● **Task**
Every line from the one containing "## Python 85" through the last line below should be reproduced exactly; please include nothing else.

● **Entries shown**
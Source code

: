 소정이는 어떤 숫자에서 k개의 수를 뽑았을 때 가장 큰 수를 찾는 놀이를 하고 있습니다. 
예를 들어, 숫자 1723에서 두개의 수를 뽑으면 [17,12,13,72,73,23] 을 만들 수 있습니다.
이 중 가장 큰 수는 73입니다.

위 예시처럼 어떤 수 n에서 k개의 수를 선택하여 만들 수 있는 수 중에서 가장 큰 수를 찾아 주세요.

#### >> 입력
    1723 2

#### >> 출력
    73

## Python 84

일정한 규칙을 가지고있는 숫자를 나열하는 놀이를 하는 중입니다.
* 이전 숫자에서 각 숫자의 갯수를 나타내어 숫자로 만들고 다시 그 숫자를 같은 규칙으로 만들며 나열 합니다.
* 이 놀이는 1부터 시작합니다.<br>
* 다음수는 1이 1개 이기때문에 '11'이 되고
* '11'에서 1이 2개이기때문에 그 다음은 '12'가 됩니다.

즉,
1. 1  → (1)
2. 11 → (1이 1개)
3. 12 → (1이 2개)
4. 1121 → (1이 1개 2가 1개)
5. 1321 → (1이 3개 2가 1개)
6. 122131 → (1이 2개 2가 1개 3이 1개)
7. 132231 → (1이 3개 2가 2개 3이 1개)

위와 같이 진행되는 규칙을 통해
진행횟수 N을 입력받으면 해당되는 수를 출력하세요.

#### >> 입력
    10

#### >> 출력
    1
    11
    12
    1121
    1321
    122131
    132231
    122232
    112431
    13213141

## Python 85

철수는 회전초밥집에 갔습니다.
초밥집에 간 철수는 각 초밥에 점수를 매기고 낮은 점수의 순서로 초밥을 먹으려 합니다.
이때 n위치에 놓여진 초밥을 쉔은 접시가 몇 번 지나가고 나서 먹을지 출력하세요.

● **Exercise answer**
## Python 85

철수는 회전초밥집에 갔습니다.
초밥집에 간 철수는 각 초밥에 점수를 매기고 낮은 점수의 순서로 초밥을 먹으려 합니다.
이때 n위치에 놓여진 초밥을 쉔은 접시가 몇 번 지나가고 나서 먹을지 출력하세요.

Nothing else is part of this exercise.